Aujourd’hui (heute-toity!)[22] я, кукла, закатывающая глазки, заслужила псикитческое право насладиться купно с герром доктором Зигом, сестрой Иоанной Грозной и несколькими «больными» прогулкой в ближнем бору, населенном, Ван, такими же страшно похожими на скунсов белками, как те, которых завез твой темно-синий предок в Ардисов парк, где ты, без сомнения, еще когда-нибудь тоже будешь гулять. Стрелкам часов, пусть и поломанных, следует знать, на чем они стали, и втолковать это даже самым глупым часишкам, иначе получится не циферблат, а белая рожица с пририсованными усами. Тоже и человеку должно понять, на чем он стоит, и втолковать это прочим, иначе он даже не клок человека – он ли, она, не важно, – а попросту «тютька», как говорила, мой маленький Ван, бедная Руби про свою скудную правую грудь. Я, бедная Princesse Lointaine, в эту минуту уже très lointaine,[23] не знаю, на чем я стою. Значит, пришла пора падать. Итак, прощай, мой милый, милый сыночек, прощай и ты, бедный Демон, я не знаю ни даты, ни времени года, но нынче умеренно и, вне всяких сомнений, своевременно ясный день, и орава шустрых муравьишек выстроилась в хвост к моим красивым пилюлям.

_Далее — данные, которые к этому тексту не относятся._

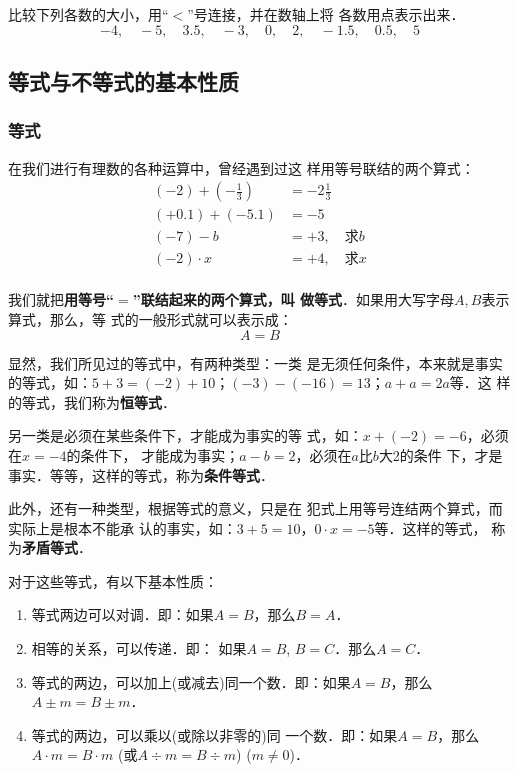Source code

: \begin{ex}
    比较下列各数的大小，用“$<$”号连接，并在数轴上将
    各数用点表示出来．
    \[-4,\quad -5,\quad 3.5,\quad -3,\quad 0,\quad 2,\quad -1.5,\quad 0.5,\quad 5  \]
\end{ex}

\subsection{等式与不等式的基本性质}
\subsubsection{等式}
在我们进行有理数的各种运算中，曾经遇到过这
样用等号联结的两个算式：
\[\begin{split}
(-2)+\left(-\frac{1}{3}\right) &=-2\frac{1}{3}\\
(+0.1)+(-5.1)&=-5\\
(-7)-b&=+3,\quad \text{求$b$}    \\
(-2)\cdot x&=+4,\quad \text{求$x$}    \\
\end{split}\]

我们就把\textbf{用等号“$=$”联结起来的两个算式，叫
做等式}．如果用大写字母$A, B$表示算式，那么，等
式的一般形式就可以表示成：
                      \[A=B\]
                      
显然，我们所见过的等式中，有两种类型：一类
是无须任何条件，本来就是事实的等式，如：$5+3=
  (-2)+10$；$(-3)-(-16)= 13$；$a+a=2a$等．这
样的等式，我们称为\textbf{恒等式}．

另一类是必须在某些条件下，才能成为事实的等
式，如：$x+(-2)=-6$，必须在$x=-4$的条件下，
才能成为事实；$a-b=2$，必须在$a$比$b$大2的条件
下，才是事实．等等，这样的等式，称为\textbf{条件等式}．

    此外，还有一种类型，根据等式的意义，只是在
犯式上用等号连结两个算式，而实际上是根本不能承
认的事实，如：$3+5=10$，$0\cdot x=-5$等．这样的等式，
称为\textbf{矛盾等式}．

对于这些等式，有以下基本性质：

\begin{blk}{}
\begin{enumerate}
    \item 等式两边可以对调．即：如果$A= B$，那么$B=A$．
    \item 相等的关系，可以传递．即：
    如果$A=B$,  $B=C$．那么$A=C$．
    \item 等式的两边，可以加上(或减去)同一个数．即：如果$A= B$，那么$A\pm m=B\pm m$．
    \item 等式的两边，可以乘以(或除以非零的)同
一个数．即：如果$A=B$，那么$A\cdot m=B\cdot m$ (或$A\div m =
B\div m$) ($m\ne 0$)．
\end{enumerate}
\end{blk}


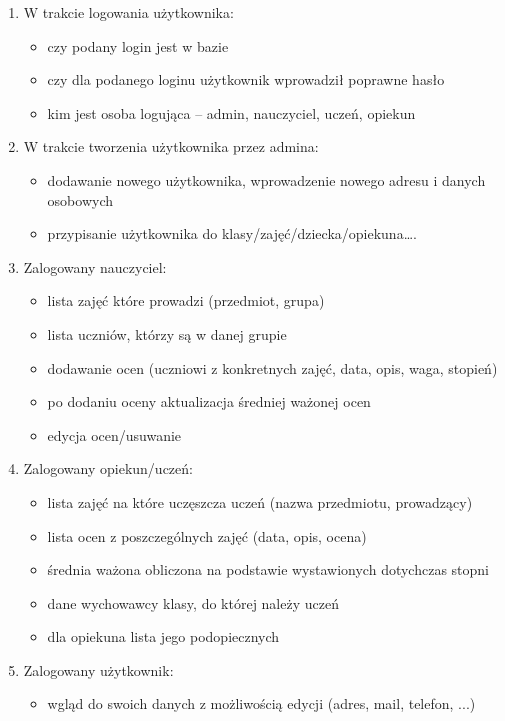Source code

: \documentclass[12pt, titlepage]{article}
\begin{document}
\begin{enumerate}
	\item W trakcie logowania użytkownika:
	\begin{itemize}
		\item czy podany login jest w bazie
		\item czy dla podanego loginu użytkownik wprowadził poprawne hasło
		\item kim jest osoba logująca – admin, nauczyciel, uczeń, opiekun
	\end{itemize}	
	\item W trakcie tworzenia użytkownika przez admina:
	\begin{itemize}
		\item dodawanie nowego użytkownika, wprowadzenie nowego adresu i danych osobowych
		\item przypisanie użytkownika do klasy/zajęć/dziecka/opiekuna….
	\end{itemize}	
	\item Zalogowany nauczyciel:
	\begin{itemize}
		\item lista zajęć które prowadzi (przedmiot, grupa)
		\item lista uczniów, którzy są w danej grupie
		\item dodawanie ocen (uczniowi z konkretnych zajęć, data, opis, waga, stopień)
		\item po dodaniu oceny aktualizacja średniej ważonej ocen
		\item edycja ocen/usuwanie
	\end{itemize}	
	\item Zalogowany opiekun/uczeń:
	\begin{itemize}
		\item lista zajęć na które uczęszcza uczeń (nazwa przedmiotu, prowadzący)
		\item lista ocen z poszczególnych zajęć (data, opis, ocena)
		\item średnia ważona obliczona na podstawie wystawionych dotychczas stopni
		\item dane wychowawcy klasy, do której należy uczeń
		\item dla opiekuna lista jego podopiecznych
	\end{itemize}	
	\item Zalogowany użytkownik:
	\begin{itemize}
		\item wgląd do swoich danych z możliwością edycji (adres, mail, telefon, ...)
	\end{itemize}	
\end{enumerate}
\end{document}
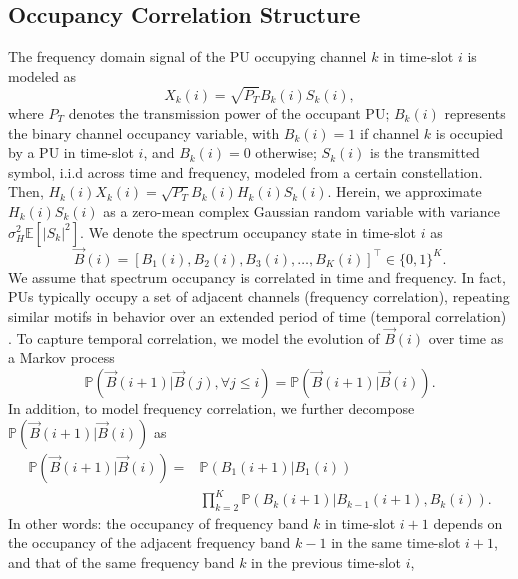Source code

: \documentclass[10pt, twocolumn]{IEEEtran}
\begin{document}
\subsection{Occupancy Correlation Structure}\label{I.II}
The frequency domain signal of the PU occupying channel $k$ in time-slot $i$ is modeled as
\begin{equation}\label{3}
    X_{k}(i)=\sqrt{P_{T}}B_{k}(i)S_{k}(i),
\end{equation}
where $P_{T}$ denotes the transmission power of the occupant PU; $B_{k}(i)$ represents the binary channel occupancy variable, with $B_{k}(i){=}1$ if channel $k$ is occupied by a PU in time-slot $i$, and $B_{k}(i){=}0$ otherwise; $S_{k}(i)$ is the transmitted symbol, i.i.d across time and frequency, modeled from a certain constellation. Then, $H_{k}(i)X_{k}(i){=}\sqrt{P_{T}}B_{k}(i)H_{k}(i)S_{k}(i)$. Herein, we approximate $H_{k}(i)S_{k}(i)$ as a zero-mean complex Gaussian random variable with variance $\sigma_{H}^{2}\mathbb{E}[|S_{k}|^{2}]$. We denote the spectrum occupancy state in time-slot $i$ as
\begin{equation}\label{4}
    \vec{B}(i)=[B_{1}(i),B_{2}(i),B_{3}(i),\dots,B_{K}(i)]^{\intercal}{\in}\{0,1\}^{K}.
\end{equation}
We assume that spectrum occupancy is correlated in time and frequency. In fact, PUs typically occupy a set of adjacent channels (frequency correlation), repeating similar motifs in behavior over an extended period of time (temporal correlation) \cite{WCL:12, 4213046,McHenry:2006:CSO:1234388.1234389}. To capture temporal correlation, we model the evolution of $\vec{B}(i)$ over time as a Markov process
\begin{equation}\label{5}
    \mathbb{P}(\vec{B}(i+1)|\vec{B}(j),\forall j \leq i)=\mathbb{P}(\vec{B}(i+1)|\vec{B}(i)).
\end{equation}
In addition, to model frequency correlation, we further decompose $\mathbb{P}(\vec{B}(i+1)|\vec{B}(i))$ as
\begin{equation}\label{6}
    \begin{aligned}
        \mathbb{P}(\vec{B}(i{+}1){|}\vec{B}(i)){=}&\mathbb{P}(B_{1}(i{+}1)|B_{1}(i))\\&\prod_{k{=}2}^{K}\mathbb{P}(B_{k}(i{+}1){|}B_{k{-}1}(i{+}1),B_{k}(i)).
    \end{aligned}
\end{equation}
In other words: the occupancy of frequency band $k$ in time-slot $i+1$ depends on the occupancy of the adjacent frequency band $k-1$ in the same time-slot $i+1$, and that of the same frequency band $k$ in the previous time-slot $i$,
\end{document}
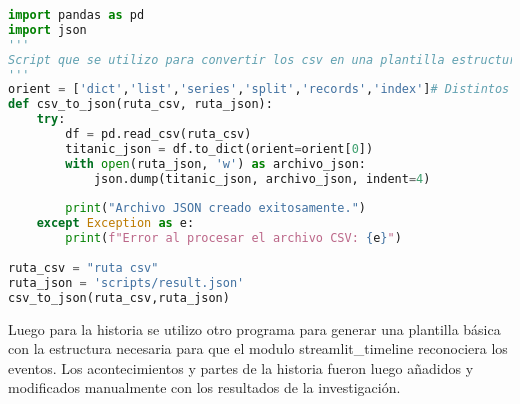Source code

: \documentclass{article}
\begin{document}
\begin{lstlisting}[language=Python, caption=Script para convertir CSV en Json]
import pandas as pd
import json
'''
Script que se utilizo para convertir los csv en una plantilla estructurada de diccionario (luego de limpiarlos) para luego desde esa estructura inicial ir reestructurando el 'inventraio_ganado.json'
'''
orient = ['dict','list','series','split','records','index']# Distintos tipos de orient para la generacion del diccionario 
def csv_to_json(ruta_csv, ruta_json):
    try:
        df = pd.read_csv(ruta_csv)    
        titanic_json = df.to_dict(orient=orient[0])    
        with open(ruta_json, 'w') as archivo_json:
            json.dump(titanic_json, archivo_json, indent=4)
            
        print("Archivo JSON creado exitosamente.")
    except Exception as e:
        print(f"Error al procesar el archivo CSV: {e}")
    
ruta_csv = "ruta csv"
ruta_json = 'scripts/result.json'
csv_to_json(ruta_csv,ruta_json)
\end{lstlisting}

Luego para la historia se utilizo otro programa para generar una plantilla básica con la estructura necesaria para que el modulo streamlit\_timeline reconociera los eventos. 
Los acontecimientos y partes de la historia fueron luego añadidos y modificados manualmente con los resultados de la investigación.
\end{document}
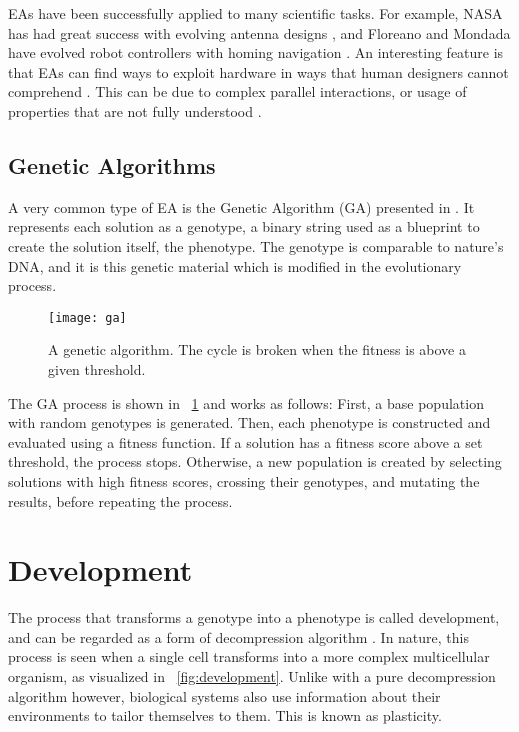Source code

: EAs have been successfully applied to many scientific tasks.
For example, NASA has had great success with evolving antenna designs \cite{hornby2006antenna}, and Floreano and Mondada have evolved robot controllers with homing navigation \cite{floreano1996evolution}.
An interesting feature is that EAs can find ways to exploit hardware in ways that human designers cannot comprehend \cite{thompson1997evolved}.
This can be due to complex parallel interactions, or usage of properties that are not fully understood \cite{thompson1999analysis}.

\subsection{Genetic Algorithms}

A very common type of EA is the Genetic Algorithm (GA) presented in \cite{golberg1989ga}.
It represents each solution as a genotype, a binary string used as a blueprint to create the solution itself, the phenotype.
The genotype is comparable to nature's DNA, and it is this genetic material which is modified in the evolutionary process.

\begin{figure}[!ht]
    \centering
    \texttt{[image: ga]}
    \caption[Genetic algorithm]{
        A genetic algorithm.
        The cycle is broken when the fitness is above a given threshold.
    }
    \label{fig:ga}
\end{figure}

The GA process is shown in \figurename~\ref{fig:ga} and works as follows:
First, a base population with random genotypes is generated.
Then, each phenotype is constructed and evaluated using a fitness function.
If a solution has a fitness score above a set threshold, the process stops.
Otherwise, a new population is created by selecting solutions with high fitness scores, crossing their genotypes, and mutating the results, before repeating the process.


\section{Development}

The process that transforms a genotype into a phenotype is called development, and can be regarded as a form of decompression algorithm \cite{harding2008artificial}.
In nature, this process is seen when a single cell transforms into a more complex multicellular organism, as visualized in \figurename~\ref{fig:development}.
Unlike with a pure decompression algorithm however, biological systems also use information about their environments to tailor themselves to them.
This is known as plasticity.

[Подписано] Сестра моей сестры,которая теперь из ада.
– Если нам хочется, чтобы солнечные часы бытия обнаружили свою стрелку, – развивая метафору, комментировал Ван в розовом садике Ардиса на исходе августа 1884 года, – нам следует помнить, что сила, доблесть и счастье человека – в презрении и вражде к теням и звездам, таящим от нас свои секреты. Ее заставила покориться лишь нелепая сила боли. И я часто думаю, насколько было бы правильнее – эстетически, экстатически, эстотически говоря, – если б она и вправду приходилась мне матерью.
Когда в середине двадцатого века Ван приступил к воссозданию своего глубинного прошлого, он в скором времени обнаружил, что те подробности его раннего детства, которые действительно были важны (для разрешения особой задачи, к чему и клонилось все воссоздание), получают наилучшее, а зачастую и единственно возможное истолкование, лишь вновь возникая в позднейшие годы отрочества и юности в виде внезапных сопоставлений, воскрешающих к жизни часть и живящих целое. Вот почему его первая любовь предшествует здесь первой обиде и первому страшному сну.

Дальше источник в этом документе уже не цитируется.